An Unstructured Grid, Finite-Volume, Three-Dimensional, Primitive Equations Ocean Model: Application to Coastal Ocean and Estuaries

Abstract

An unstructured grid, finite-volume, three-dimensional (3D) primitive equation ocean model has been developed for the study of coastal oceanic and estuarine circulation. The model consists of momentum, continuity, temperature, salinity, and density equations and is closed physically and mathematically using the Mellor and Yamada level-2.5 turbulent closure submodel. The irregular bottom slope is represented using a s-coordinate transformation, and the horizontal grids comprise unstructured triangular cells. The finite-volume method (FVM) used in this model combines the advantages of a finite-element method (FEM) for geometric flexibility and a finite-difference method (FDM) for simple discrete computation.

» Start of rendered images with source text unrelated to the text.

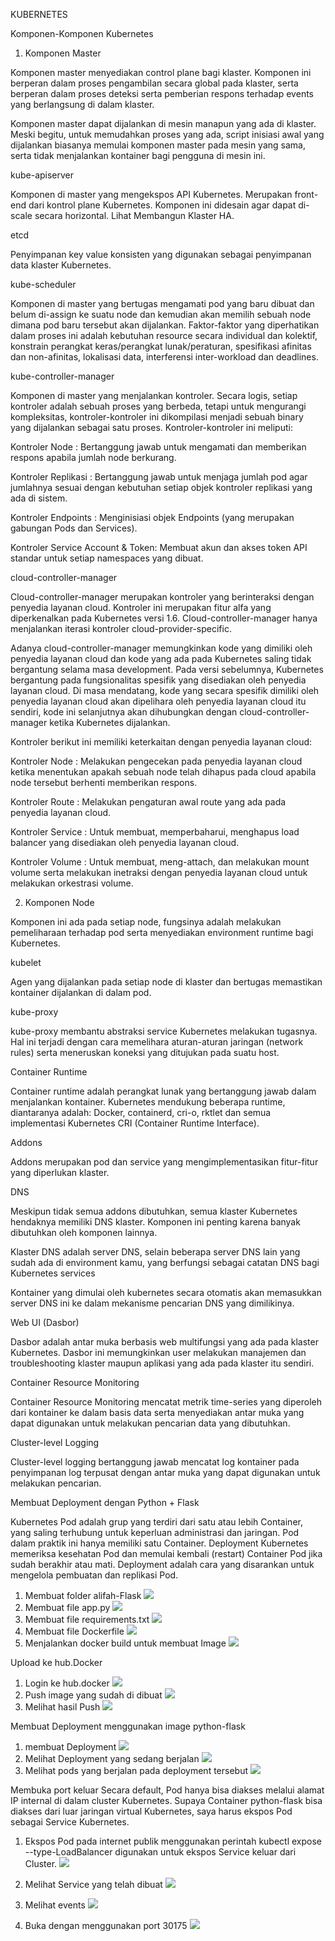KUBERNETES

Komponen-Komponen Kubernetes

1. Komponen Master

Komponen master menyediakan control plane bagi klaster. Komponen ini berperan dalam proses pengambilan secara global pada klaster, serta berperan dalam proses deteksi serta pemberian respons terhadap events yang berlangsung di dalam klaster.

Komponen master dapat dijalankan di mesin manapun yang ada di klaster. Meski begitu, untuk memudahkan proses yang ada, script inisiasi awal yang dijalankan biasanya memulai komponen master pada mesin yang sama, serta tidak menjalankan kontainer bagi pengguna di mesin ini.

kube-apiserver

Komponen di master yang mengekspos API Kubernetes. Merupakan front-end dari kontrol plane Kubernetes. Komponen ini didesain agar dapat di-scale secara horizontal. Lihat Membangun Klaster HA.

etcd

Penyimpanan key value konsisten yang digunakan sebagai penyimpanan data klaster Kubernetes.

kube-scheduler

Komponen di master yang bertugas mengamati pod yang baru dibuat dan belum di-assign ke suatu node dan kemudian akan memilih sebuah node dimana pod baru tersebut akan dijalankan. Faktor-faktor yang diperhatikan dalam proses ini adalah kebutuhan resource secara individual dan kolektif, konstrain perangkat keras/perangkat lunak/peraturan, spesifikasi afinitas dan non-afinitas, lokalisasi data, interferensi inter-workload dan deadlines.

kube-controller-manager

Komponen di master yang menjalankan kontroler. Secara logis, setiap kontroler adalah sebuah proses yang berbeda, tetapi untuk mengurangi kompleksitas, kontroler-kontroler ini dikompilasi menjadi sebuah binary yang dijalankan sebagai satu proses. Kontroler-kontroler ini meliputi:

Kontroler Node : Bertanggung jawab untuk mengamati dan memberikan respons apabila jumlah node berkurang.

Kontroler Replikasi : Bertanggung jawab untuk menjaga jumlah pod agar jumlahnya sesuai dengan kebutuhan setiap objek kontroler replikasi yang ada di sistem.

Kontroler Endpoints : Menginisiasi objek Endpoints (yang merupakan gabungan Pods dan Services).

Kontroler Service Account & Token: Membuat akun dan akses token API standar untuk setiap namespaces yang dibuat.

cloud-controller-manager

Cloud-controller-manager merupakan kontroler yang berinteraksi dengan penyedia layanan cloud. Kontroler ini merupakan fitur alfa yang diperkenalkan pada Kubernetes versi 1.6. Cloud-controller-manager hanya menjalankan iterasi kontroler cloud-provider-specific.

Adanya cloud-controller-manager memungkinkan kode yang dimiliki oleh penyedia layanan cloud dan kode yang ada pada Kubernetes saling tidak bergantung selama masa development. Pada versi sebelumnya, Kubernetes bergantung pada fungsionalitas spesifik yang disediakan oleh penyedia layanan cloud. Di masa mendatang, kode yang secara spesifik dimiliki oleh penyedia layanan cloud akan dipelihara oleh penyedia layanan cloud itu sendiri, kode ini selanjutnya akan dihubungkan dengan cloud-controller-manager ketika Kubernetes dijalankan.

Kontroler berikut ini memiliki keterkaitan dengan penyedia layanan cloud:

Kontroler Node : Melakukan pengecekan pada penyedia layanan cloud ketika menentukan apakah sebuah node telah dihapus pada cloud apabila node tersebut berhenti memberikan respons.

Kontroler Route : Melakukan pengaturan awal route yang ada pada penyedia layanan cloud.

Kontroler Service : Untuk membuat, memperbaharui, menghapus load balancer yang disediakan oleh penyedia layanan cloud.

Kontroler Volume : Untuk membuat, meng-attach, dan melakukan mount volume serta melakukan inetraksi dengan penyedia layanan cloud untuk melakukan orkestrasi volume.

2. Komponen Node

Komponen ini ada pada setiap node, fungsinya adalah melakukan pemeliharaan terhadap pod serta menyediakan environment runtime bagi Kubernetes.

kubelet

Agen yang dijalankan pada setiap node di klaster dan bertugas memastikan kontainer dijalankan di dalam pod.

kube-proxy

kube-proxy membantu abstraksi service Kubernetes melakukan tugasnya. Hal ini terjadi dengan cara memelihara aturan-aturan jaringan (network rules) serta meneruskan koneksi yang ditujukan pada suatu host.

Container Runtime

Container runtime adalah perangkat lunak yang bertanggung jawab dalam menjalankan kontainer. Kubernetes mendukung beberapa runtime, diantaranya adalah: Docker, containerd, cri-o, rktlet dan semua implementasi Kubernetes CRI (Container Runtime Interface).

Addons

Addons merupakan pod dan service yang mengimplementasikan fitur-fitur yang diperlukan klaster.

DNS

Meskipun tidak semua addons dibutuhkan, semua klaster Kubernetes hendaknya memiliki DNS klaster. Komponen ini penting karena banyak dibutuhkan oleh komponen lainnya.

Klaster DNS adalah server DNS, selain beberapa server DNS lain yang sudah ada di environment kamu, yang berfungsi sebagai catatan DNS bagi Kubernetes services

Kontainer yang dimulai oleh kubernetes secara otomatis akan memasukkan server DNS ini ke dalam mekanisme pencarian DNS yang dimilikinya.

Web UI (Dasbor)

Dasbor adalah antar muka berbasis web multifungsi yang ada pada klaster Kubernetes. Dasbor ini memungkinkan user melakukan manajemen dan troubleshooting klaster maupun aplikasi yang ada pada klaster itu sendiri.

Container Resource Monitoring

Container Resource Monitoring mencatat metrik time-series yang diperoleh dari kontainer ke dalam basis data serta menyediakan antar muka yang dapat digunakan untuk melakukan pencarian data yang dibutuhkan.

Cluster-level Logging

Cluster-level logging bertanggung jawab mencatat log kontainer pada penyimpanan log terpusat dengan antar muka yang dapat digunakan untuk melakukan pencarian.

Membuat Deployment dengan Python + Flask

Kubernetes Pod adalah grup yang terdiri dari satu atau lebih Container, yang saling terhubung untuk keperluan administrasi dan jaringan. Pod dalam praktik ini hanya memiliki satu Container. Deployment Kubernetes memeriksa kesehatan Pod dan memulai kembali (restart) Container Pod jika sudah berakhir atau mati. Deployment adalah cara yang disarankan untuk mengelola pembuatan dan replikasi Pod.

1. Membuat folder alifah-Flask
![](Images/mkdir-alifah.png)
2. Membuat file app.py
![](Images/app.png)
3. Membuat file requirements.txt
![](Images/requirements.png)
4. Membuat file Dockerfile
![](Images/dockerfile.png)
5. Menjalankan docker build untuk membuat Image
![](Images/docker-build.png)

Upload ke hub.Docker
1. Login ke hub.docker
![](Images/docker-login.png)
2. Push image yang sudah di dibuat
![](Images/docker-push.png)
3. Melihat hasil Push
![](Images/docker-ps.png)

Membuat Deployment menggunakan image python-flask
1. membuat Deployment
![](Images/kubectl-create.png)
2. Melihat Deployment yang sedang berjalan
![](Images/kubectl-get1.png)
3. Melihat pods yang berjalan pada deployment tersebut
![](Images/kubectl-getpods.png)

Membuka port keluar
Secara default, Pod hanya bisa diakses melalui alamat IP internal di dalam cluster Kubernetes. Supaya Container python-flask bisa diakses dari luar jaringan virtual Kubernetes, saya harus ekspos Pod sebagai Service Kubernetes.
1. Ekspos Pod pada internet publik menggunakan perintah kubectl expose --type-LoadBalancer digunakan untuk ekspos Service keluar dari Cluster.
![](Images/expose.png)

2. Melihat Service yang telah dibuat
![](Images/get-services.png)

3. Melihat events
![](Images/get-events.png)
4. Buka dengan menggunakan port 30175
![](Images/test.png)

Currents, temperature, and salinity in the model are computed in the integral form of the equations, which provides a better representation of the conservative laws for mass, momentum, and heat in the coastal region with complex geometry. The model was applied to the Bohai Sea, a semienclosed coastal ocean, and the Satilla River, a Georgia estuary characterized by numerous tidal creeks and inlets. Compared with the results obtained from the finite-difference model (ECOM-si), the new model produces a better simulation of tidal elevations and residual currents, especially around islands and tidal creeks. Given the same initial distribution of temperature in the Bohai Sea, the FVCOM and ECOM-si models show similar distributions of temperature and stratified tidal rectified flow in the interior region away from the coast and islands, but FVCOM appears to provide a better simulation of temperature and currents around the islands, barriers, and inlets with complex topography.